As of 10:00 a.m. New York City time, on December 17, 2024
(the "Price Determination Time"), the Company expects to accept for
purchase pursuant to the Offers the full amount of the 2.750%
Senior Notes due 2041 (which have an Acceptance Priority Level of
1), the full amount of the 3.550% Senior Notes due 2050 (which have
an Acceptance Priority Level of 2) and a portion of the 2.125%
Senior Notes due 2032 (which have an Acceptance Priority Level of
3) validly tendered and not validly withdrawn at or prior to the
Early Tender Time (as defined below) on a prorated basis as
described in the Offer to Purchase, using a proration factor of
approximately 69.9%, so that the aggregate purchase price does not
exceed the Offer Cap. The 4.375% Senior Notes due 2045 (which have
an Acceptance Priority Level of 4) and the 5.900% Senior Notes due
2028 (which have an Acceptance Priority Level of 5) will not be
accepted for purchase.
The "Total Consideration" to be paid for the Notes validly
tendered (and not validly withdrawn) at or prior to 5:00 p.m., New York
City time, on December 16,
2024 (the "Early Tender Time") and accepted for purchase
pursuant to the Offers, includes an early tender premium of
$30 per $1,000 principal amount of Notes so tendered and
accepted for purchase (the "Early Tender Premium"), which will not
constitute an additional or increased payment. In addition to the
applicable Total Consideration, holders who validly tender and do
not validly withdraw their Notes, and whose Notes are accepted for
purchase in the Offers will also be paid any applicable accrued and
unpaid interest up to, but excluding, December 19, 2024 (the
"Early Settlement Date").
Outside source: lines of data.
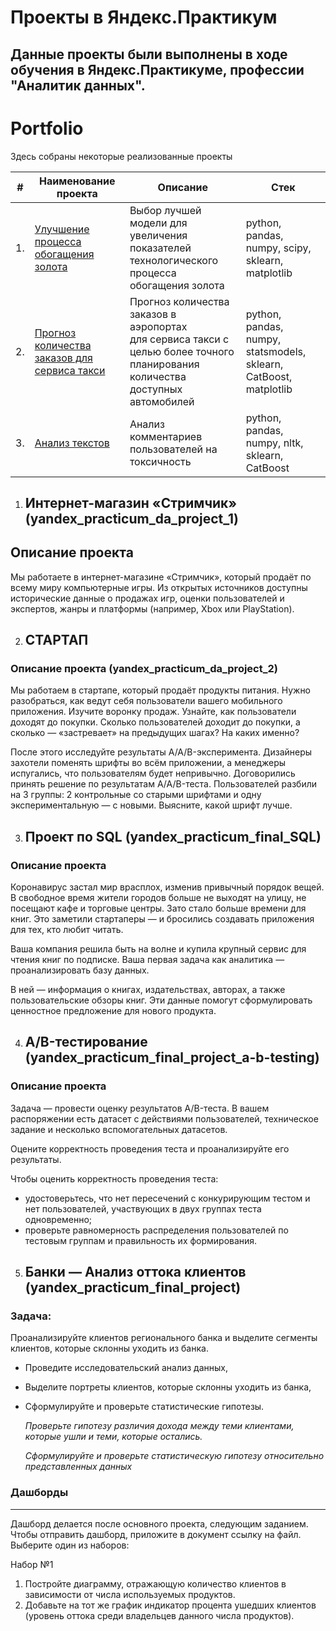 # Проекты в Яндекс.Практикум
## Данные проекты были выполнены в ходе обучения в Яндекс.Практикуме, профессии "Аналитик данных".


# Portfolio

Здесь собраны некоторые реализованные проекты

| #    | Наименование проекта                | Описание                                                     | Стек                                                         |
| ---- | ------------------------------------------------------------ | ------------------------------------------------------------ | ------------------------------------------------------------ |
| 1.   | [Улучшение процесса обогащения золота](https://github.com/aq2003/Portfolio/tree/main/Gold%20Recovery) | Выбор лучшей модели для увеличения <br/>показателей технологического процесса <br/>обогащения золота | python, pandas, numpy, scipy, sklearn, matplotlib       |
| 2.   | [Прогноз количества заказов для сервиса такси](https://github.com/aq2003/Portfolio/tree/main/Taxi%20Service) | Прогноз количества заказов в аэропортах <br/>для сервиса такси с целью более точного планирования количества доступных <br/>автомобилей | python, pandas, numpy, statsmodels, sklearn, CatBoost, matplotlib |
| 3.   | [Анализ текстов](https://github.com/aq2003/Portfolio/tree/main/Analyzing%20Texts) | Анализ комментариев пользователей на токсичность             | python, pandas, numpy, nltk, sklearn, CatBoost |

1. Интернет-магазин «Стримчик» (yandex_practicum_da_project_1)
   -----
## Описание проекта
Мы работаете в интернет-магазине «Стримчик», который продаёт по всему миру компьютерные игры. 
Из открытых источников доступны исторические данные о продажах игр, оценки пользователей и экспертов, жанры и платформы 
(например, Xbox или PlayStation). 

2. СТАРТАП
   ----

### Описание проекта (yandex_practicum_da_project_2)
Мы работаем в стартапе, который продаёт продукты питания. Нужно разобраться, как ведут себя пользователи вашего мобильного приложения. 
Изучите воронку продаж. Узнайте, как пользователи доходят до покупки. 
Сколько пользователей доходит до покупки, а сколько — «застревает» на предыдущих шагах? На каких именно?

После этого исследуйте результаты A/A/B-эксперимента. 
Дизайнеры захотели поменять шрифты во всём приложении, а менеджеры испугались, что пользователям будет непривычно.
Договорились принять решение по результатам A/A/B-теста. Пользователей разбили на 3 группы: 2 контрольные со старыми шрифтами и одну экспериментальную — с новыми. Выясните, какой шрифт лучше.

3. Проект по SQL (yandex_practicum_final_SQL)
   ----
### Описание проекта
   Коронавирус застал мир врасплох, изменив привычный порядок вещей. 
В свободное время жители городов больше не выходят на улицу, не посещают кафе и торговые центры.
Зато стало больше времени для книг. Это заметили стартаперы — и бросились создавать приложения для тех, кто любит читать.

Ваша компания решила быть на волне и купила крупный сервис для чтения книг по подписке. Ваша первая задача как аналитика — проанализировать базу данных.

В ней — информация о книгах, издательствах, авторах, а также пользовательские обзоры книг. Эти данные помогут сформулировать ценностное предложение для нового продукта.

4. A/B-тестирование (yandex_practicum_final_project_a-b-testing)
   ----
### Описание проекта
   Задача — провести оценку результатов A/B-теста. В вашем распоряжении есть датасет с действиями пользователей, техническое задание и несколько вспомогательных датасетов.

Оцените корректность проведения теста и проанализируйте его результаты.

Чтобы оценить корректность проведения теста:
- удостоверьтесь, что нет пересечений с конкурирующим тестом и нет пользователей, участвующих в двух группах теста одновременно;
- проверьте равномерность распределения пользователей по тестовым группам и правильность их формирования.

5. Банки — Анализ оттока клиентов (yandex_practicum_final_project) 
   ----
### Задача:

Проанализируйте клиентов регионального банка и выделите сегменты клиентов, которые склонны уходить из банка.

- Проведите исследовательский анализ данных,
- Выделите портреты клиентов, которые склонны уходить из банка,
- Сформулируйте и проверьте статистические гипотезы.
    
    *Проверьте гипотезу различия дохода между теми клиентами, которые ушли и теми, которые остались.*
    
    *Сформулируйте и проверьте статистическую гипотезу относительно представленных данных*
### Дашборды
---------------
Дашборд делается после основного проекта, следующим заданием. 
Чтобы отправить дашборд, приложите в документ ссылку на файл. Выберите один из наборов:

Набор №1

1. Постройте диаграмму, отражающую количество клиентов в зависимости от числа используемых продуктов.
2. Добавьте на тот же график индикатор процента ушедших клиентов (уровень оттока среди владельцев данного числа продуктов).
The Total Consideration has been
determined in the manner described in the Offer to Purchase by
reference to a fixed spread for each of the Notes over the
applicable yield to maturity of the applicable U.S. Treasury
Security (the "Reference Treasury Security"), determined at the
Price Determination Time as specified in the table below and on the
cover page of the Offer to Purchase in the column entitled
"Reference U.S. Treasury Security."
The table below includes only the Notes validly tendered (and
not validly withdrawn) at or prior to the Early Tender Time that
the Company expects to accept for purchase pursuant to the
Offers.
Acceptance
Priority
Level(1)
|
Title of
Security
|
CUSIP
Number
|
Outstanding
Principal
Amount
|
Reference U.S.
Treasury
Security(2)
|
Bloomberg
Reference
Page
|
Reference
Yield
|
Fixed
Spread
(bps)
|
Total
Consideration(3)
|
1
|
2.750% Senior Notes due
2041
|
832696AV0
|
$300,000,000
|
4.625% UST due
11/15/2044
|
FIT 1
|
4.666 %
|
+85
|
$700.18
|
2
|
3.550% Senior Notes due
2050
|
832696AT5
|
$300,000,000
|
4.250% UST due
8/15/2054
|
FIT 1
|
4.596 %
|
+95
|
$730.52
|
3
|
2.125% Senior Notes due
2032
|
832696AU2
|
$500,000,000
|
4.250% UST due
11/15/2034
|
FIT 1
|
4.391 %
|
+50
|
$833.04
|
- The Company is offering to accept the maximum principal amount
of validly tendered (and not validly withdrawn) Notes in the Offer
for which the aggregate purchase price, not including accrued and
unpaid interest, does not exceed $300
million using a "waterfall" methodology under which the
Company will accept the Notes in order of their respective
Acceptance Priority Levels noted in the table above.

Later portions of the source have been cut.